People everywhere just want to be seen, heard and acknowledged as who they really are, for who they really are; no ifs, ands or buts. Unfortunately, being queer in a heteronormative society means you grow up on a diet of "ifs" and "buts". To be able to make it past all that, and arrive at a point of not just self-acceptance but self-celebration, is no mean feat. Pride marches offer a wonderful opportunity to bask in this achievement in community with other people who know exactly what it takes to get there.
On the other hand, I don’t believe people have to be public or loud to love themselves. They just have to love themselves. I also believe that, like "coming out", loving and honouring yourself is not a one-and-done phenomenon that has to look a certain way. It’s a continuous, deeply personal process of asking: Who am I today? What can I accept about myself today? What can I be proud of today?

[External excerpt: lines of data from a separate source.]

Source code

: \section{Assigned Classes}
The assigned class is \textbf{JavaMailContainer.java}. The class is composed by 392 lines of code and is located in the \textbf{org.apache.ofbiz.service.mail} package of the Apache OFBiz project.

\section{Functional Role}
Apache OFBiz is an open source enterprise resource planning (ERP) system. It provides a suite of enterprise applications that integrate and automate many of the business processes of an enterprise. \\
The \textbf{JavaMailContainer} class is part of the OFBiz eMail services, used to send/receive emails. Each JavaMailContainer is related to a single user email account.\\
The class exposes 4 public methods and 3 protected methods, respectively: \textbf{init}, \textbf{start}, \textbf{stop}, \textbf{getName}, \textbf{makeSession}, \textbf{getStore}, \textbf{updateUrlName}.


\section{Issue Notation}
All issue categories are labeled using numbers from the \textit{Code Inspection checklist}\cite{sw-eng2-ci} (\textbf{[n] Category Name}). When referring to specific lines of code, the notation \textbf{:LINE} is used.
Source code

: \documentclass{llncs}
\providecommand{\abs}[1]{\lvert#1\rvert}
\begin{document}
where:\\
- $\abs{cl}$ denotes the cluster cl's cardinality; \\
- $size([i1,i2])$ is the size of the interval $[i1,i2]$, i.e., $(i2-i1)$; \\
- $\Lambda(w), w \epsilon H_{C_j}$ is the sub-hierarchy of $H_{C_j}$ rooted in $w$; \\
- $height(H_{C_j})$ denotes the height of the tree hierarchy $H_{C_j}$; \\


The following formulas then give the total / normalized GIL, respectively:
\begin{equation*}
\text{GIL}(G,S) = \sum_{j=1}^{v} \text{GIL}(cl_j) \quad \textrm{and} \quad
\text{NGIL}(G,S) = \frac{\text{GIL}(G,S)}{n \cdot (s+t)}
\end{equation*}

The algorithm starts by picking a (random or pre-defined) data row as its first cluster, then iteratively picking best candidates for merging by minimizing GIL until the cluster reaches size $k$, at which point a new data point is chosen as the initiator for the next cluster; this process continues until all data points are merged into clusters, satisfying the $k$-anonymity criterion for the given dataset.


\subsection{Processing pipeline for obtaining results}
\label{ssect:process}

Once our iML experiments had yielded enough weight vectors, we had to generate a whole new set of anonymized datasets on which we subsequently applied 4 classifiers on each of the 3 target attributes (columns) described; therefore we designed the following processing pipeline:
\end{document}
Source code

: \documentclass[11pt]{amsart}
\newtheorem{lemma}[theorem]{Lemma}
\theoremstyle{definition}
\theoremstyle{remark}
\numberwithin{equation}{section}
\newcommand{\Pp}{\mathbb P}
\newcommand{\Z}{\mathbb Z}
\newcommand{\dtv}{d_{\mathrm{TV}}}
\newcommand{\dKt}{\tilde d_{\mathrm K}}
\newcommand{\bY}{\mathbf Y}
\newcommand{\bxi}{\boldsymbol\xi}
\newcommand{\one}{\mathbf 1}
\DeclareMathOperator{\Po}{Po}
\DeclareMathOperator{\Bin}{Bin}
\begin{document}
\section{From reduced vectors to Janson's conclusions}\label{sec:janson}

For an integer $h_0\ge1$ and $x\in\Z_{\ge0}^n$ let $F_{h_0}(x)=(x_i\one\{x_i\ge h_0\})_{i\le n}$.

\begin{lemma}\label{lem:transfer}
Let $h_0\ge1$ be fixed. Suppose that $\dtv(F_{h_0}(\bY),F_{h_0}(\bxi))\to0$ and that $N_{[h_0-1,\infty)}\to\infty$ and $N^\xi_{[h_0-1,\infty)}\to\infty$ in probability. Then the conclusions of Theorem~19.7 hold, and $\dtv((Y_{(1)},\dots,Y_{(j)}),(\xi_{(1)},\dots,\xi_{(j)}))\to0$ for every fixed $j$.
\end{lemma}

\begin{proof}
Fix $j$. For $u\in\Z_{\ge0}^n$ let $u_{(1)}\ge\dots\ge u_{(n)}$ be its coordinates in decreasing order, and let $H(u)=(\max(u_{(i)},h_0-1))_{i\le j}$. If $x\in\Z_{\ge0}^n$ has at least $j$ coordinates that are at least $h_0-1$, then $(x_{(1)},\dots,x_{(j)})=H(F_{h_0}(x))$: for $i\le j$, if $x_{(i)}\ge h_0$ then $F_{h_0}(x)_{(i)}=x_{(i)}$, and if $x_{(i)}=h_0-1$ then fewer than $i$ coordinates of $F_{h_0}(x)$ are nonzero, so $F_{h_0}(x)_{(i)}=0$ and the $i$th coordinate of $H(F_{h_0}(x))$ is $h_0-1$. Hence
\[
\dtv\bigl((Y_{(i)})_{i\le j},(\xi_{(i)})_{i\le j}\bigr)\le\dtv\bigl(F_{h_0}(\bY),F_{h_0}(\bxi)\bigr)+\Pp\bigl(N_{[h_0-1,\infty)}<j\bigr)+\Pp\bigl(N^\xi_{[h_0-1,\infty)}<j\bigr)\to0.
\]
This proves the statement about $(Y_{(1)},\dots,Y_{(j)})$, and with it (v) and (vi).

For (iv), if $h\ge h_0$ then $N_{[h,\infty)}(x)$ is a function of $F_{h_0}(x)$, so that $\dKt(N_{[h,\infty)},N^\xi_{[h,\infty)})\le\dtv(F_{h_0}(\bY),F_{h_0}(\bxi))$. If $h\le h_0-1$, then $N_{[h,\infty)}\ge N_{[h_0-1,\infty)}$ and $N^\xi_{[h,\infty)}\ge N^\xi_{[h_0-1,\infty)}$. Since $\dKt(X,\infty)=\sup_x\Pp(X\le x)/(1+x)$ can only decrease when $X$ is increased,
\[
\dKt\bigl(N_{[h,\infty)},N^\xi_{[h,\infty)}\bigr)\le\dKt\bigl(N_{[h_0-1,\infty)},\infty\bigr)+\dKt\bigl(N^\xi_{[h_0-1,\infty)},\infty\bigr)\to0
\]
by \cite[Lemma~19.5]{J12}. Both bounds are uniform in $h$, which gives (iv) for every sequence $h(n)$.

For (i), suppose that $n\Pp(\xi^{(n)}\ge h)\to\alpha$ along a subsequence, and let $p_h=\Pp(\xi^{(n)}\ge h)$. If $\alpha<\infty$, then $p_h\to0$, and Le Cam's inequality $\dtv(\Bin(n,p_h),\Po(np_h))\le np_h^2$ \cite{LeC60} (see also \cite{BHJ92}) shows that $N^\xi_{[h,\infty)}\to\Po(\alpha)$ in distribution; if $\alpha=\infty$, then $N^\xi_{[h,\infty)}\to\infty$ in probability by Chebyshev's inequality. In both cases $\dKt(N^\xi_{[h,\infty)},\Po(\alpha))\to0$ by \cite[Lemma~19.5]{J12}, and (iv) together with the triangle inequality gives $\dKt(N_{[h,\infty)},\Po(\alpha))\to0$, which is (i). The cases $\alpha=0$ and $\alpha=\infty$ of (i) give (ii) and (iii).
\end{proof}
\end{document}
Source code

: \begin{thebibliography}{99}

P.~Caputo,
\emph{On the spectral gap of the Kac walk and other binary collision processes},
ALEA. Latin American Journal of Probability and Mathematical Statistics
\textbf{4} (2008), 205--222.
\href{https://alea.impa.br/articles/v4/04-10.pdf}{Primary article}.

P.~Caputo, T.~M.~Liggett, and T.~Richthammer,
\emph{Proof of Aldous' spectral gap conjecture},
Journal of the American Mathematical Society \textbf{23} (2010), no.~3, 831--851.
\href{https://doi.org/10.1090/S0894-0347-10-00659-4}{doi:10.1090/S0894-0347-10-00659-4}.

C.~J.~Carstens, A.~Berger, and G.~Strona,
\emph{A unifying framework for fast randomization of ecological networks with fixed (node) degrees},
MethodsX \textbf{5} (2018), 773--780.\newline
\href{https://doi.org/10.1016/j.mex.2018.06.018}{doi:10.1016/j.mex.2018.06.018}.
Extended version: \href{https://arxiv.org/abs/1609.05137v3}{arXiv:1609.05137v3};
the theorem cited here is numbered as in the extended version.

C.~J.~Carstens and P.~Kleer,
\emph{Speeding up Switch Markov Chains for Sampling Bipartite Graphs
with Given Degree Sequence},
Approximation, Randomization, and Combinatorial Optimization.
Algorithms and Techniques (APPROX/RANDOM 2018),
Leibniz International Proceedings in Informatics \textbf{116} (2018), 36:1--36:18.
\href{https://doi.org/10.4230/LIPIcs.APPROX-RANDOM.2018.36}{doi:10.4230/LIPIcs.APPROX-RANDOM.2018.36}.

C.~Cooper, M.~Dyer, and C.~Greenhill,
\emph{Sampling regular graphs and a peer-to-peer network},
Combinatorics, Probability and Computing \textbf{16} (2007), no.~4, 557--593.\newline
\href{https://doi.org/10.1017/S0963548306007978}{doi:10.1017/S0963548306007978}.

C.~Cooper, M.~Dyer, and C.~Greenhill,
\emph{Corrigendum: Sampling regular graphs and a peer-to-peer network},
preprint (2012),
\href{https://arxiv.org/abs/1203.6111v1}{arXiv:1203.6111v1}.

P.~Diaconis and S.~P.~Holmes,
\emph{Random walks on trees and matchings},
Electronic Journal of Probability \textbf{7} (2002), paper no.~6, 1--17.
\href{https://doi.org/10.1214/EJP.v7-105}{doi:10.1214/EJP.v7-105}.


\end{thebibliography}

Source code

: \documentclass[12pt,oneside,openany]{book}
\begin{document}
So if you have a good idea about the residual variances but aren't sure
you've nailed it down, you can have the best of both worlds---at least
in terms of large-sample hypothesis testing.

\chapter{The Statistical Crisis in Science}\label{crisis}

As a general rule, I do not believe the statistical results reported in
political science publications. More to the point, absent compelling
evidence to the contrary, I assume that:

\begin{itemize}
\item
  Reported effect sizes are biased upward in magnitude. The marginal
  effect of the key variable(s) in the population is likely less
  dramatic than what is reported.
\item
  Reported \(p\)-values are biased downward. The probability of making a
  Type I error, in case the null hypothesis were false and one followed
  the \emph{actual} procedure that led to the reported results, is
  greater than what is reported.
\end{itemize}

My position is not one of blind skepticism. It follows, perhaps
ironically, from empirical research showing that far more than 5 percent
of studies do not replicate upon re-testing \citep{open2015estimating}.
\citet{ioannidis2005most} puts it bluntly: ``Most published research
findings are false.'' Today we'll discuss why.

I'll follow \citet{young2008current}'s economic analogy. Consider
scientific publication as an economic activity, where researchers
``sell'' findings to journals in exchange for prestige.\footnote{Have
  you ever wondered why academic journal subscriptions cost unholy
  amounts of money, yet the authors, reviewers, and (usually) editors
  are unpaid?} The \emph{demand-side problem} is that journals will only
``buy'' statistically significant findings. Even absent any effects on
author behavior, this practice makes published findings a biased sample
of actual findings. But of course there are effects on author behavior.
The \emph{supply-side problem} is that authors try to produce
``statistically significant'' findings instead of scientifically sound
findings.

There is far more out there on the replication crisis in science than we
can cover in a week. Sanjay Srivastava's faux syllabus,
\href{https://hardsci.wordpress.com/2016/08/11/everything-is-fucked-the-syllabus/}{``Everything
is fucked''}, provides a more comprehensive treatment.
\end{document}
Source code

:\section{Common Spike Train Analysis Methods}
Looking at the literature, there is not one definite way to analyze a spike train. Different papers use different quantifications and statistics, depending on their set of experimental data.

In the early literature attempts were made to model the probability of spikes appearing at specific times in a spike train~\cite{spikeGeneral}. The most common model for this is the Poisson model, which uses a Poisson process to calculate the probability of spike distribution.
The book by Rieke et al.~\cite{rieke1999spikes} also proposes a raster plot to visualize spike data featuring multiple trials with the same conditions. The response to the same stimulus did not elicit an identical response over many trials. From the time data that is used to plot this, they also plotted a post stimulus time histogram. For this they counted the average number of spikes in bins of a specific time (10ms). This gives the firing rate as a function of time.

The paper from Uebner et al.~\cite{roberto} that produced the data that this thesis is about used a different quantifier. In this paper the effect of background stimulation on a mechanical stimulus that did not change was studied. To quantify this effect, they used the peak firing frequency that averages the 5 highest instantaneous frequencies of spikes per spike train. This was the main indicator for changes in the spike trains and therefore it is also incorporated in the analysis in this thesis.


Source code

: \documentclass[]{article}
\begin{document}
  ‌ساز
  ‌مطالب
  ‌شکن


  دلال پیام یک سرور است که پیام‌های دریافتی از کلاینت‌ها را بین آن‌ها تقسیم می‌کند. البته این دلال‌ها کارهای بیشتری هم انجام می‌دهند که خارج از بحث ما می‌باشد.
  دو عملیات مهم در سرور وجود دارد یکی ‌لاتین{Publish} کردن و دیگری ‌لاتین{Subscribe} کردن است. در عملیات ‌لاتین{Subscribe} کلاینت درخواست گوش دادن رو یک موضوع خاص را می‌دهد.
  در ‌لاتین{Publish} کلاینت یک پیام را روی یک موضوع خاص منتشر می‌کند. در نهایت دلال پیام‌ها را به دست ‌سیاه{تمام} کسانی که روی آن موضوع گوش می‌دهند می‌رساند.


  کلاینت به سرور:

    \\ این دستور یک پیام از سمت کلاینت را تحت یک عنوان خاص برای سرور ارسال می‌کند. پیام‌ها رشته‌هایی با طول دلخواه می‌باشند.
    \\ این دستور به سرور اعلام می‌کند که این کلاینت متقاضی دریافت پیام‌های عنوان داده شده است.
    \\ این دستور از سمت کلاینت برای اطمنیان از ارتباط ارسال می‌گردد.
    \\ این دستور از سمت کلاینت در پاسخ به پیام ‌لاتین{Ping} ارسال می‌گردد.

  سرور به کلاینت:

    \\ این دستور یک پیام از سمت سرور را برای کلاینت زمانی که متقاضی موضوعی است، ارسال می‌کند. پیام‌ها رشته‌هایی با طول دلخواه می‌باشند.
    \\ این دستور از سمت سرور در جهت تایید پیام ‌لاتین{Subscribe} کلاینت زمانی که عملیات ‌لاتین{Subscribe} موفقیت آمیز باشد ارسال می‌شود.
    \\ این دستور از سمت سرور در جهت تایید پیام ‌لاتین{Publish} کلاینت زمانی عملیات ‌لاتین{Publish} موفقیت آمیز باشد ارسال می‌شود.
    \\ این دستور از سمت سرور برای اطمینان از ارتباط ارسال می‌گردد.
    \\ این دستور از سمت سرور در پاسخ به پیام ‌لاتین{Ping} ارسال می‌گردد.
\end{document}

Queer folks don’t have to wait until June to find joy and take pride in our queerness – and most of us don’t. Still, it’s nice to know that for a few weeks, millions of people around the world are thinking about the 3 to 10% of us who identify as queer, intersex, agender, lesbian, trans, gay, asexual, bisexual, hijra, aromantic, non-binary, mahu, pansexual, lola, demisexual, two-spirit, and every other label that exists beyond the now-global norms defining gender and sexuality.
This year – 51 years after the queers of Christopher Street had enough – there will be no Pride marches because of the associated health risks. But that’s okay. Queer folks know all about moving beyond limiting circumstances to find joy, love and pride where others are unable to. People all over the world have come up with all kinds of alternatives to the marches and the parties; I myself am organising a storytelling project that uplifts those of us who have no interest in being loud, but who are still just as proud.
We’re not defined by our ability to come out – of our homes, or the closet. We’re here. We’re queer. That has always been enough.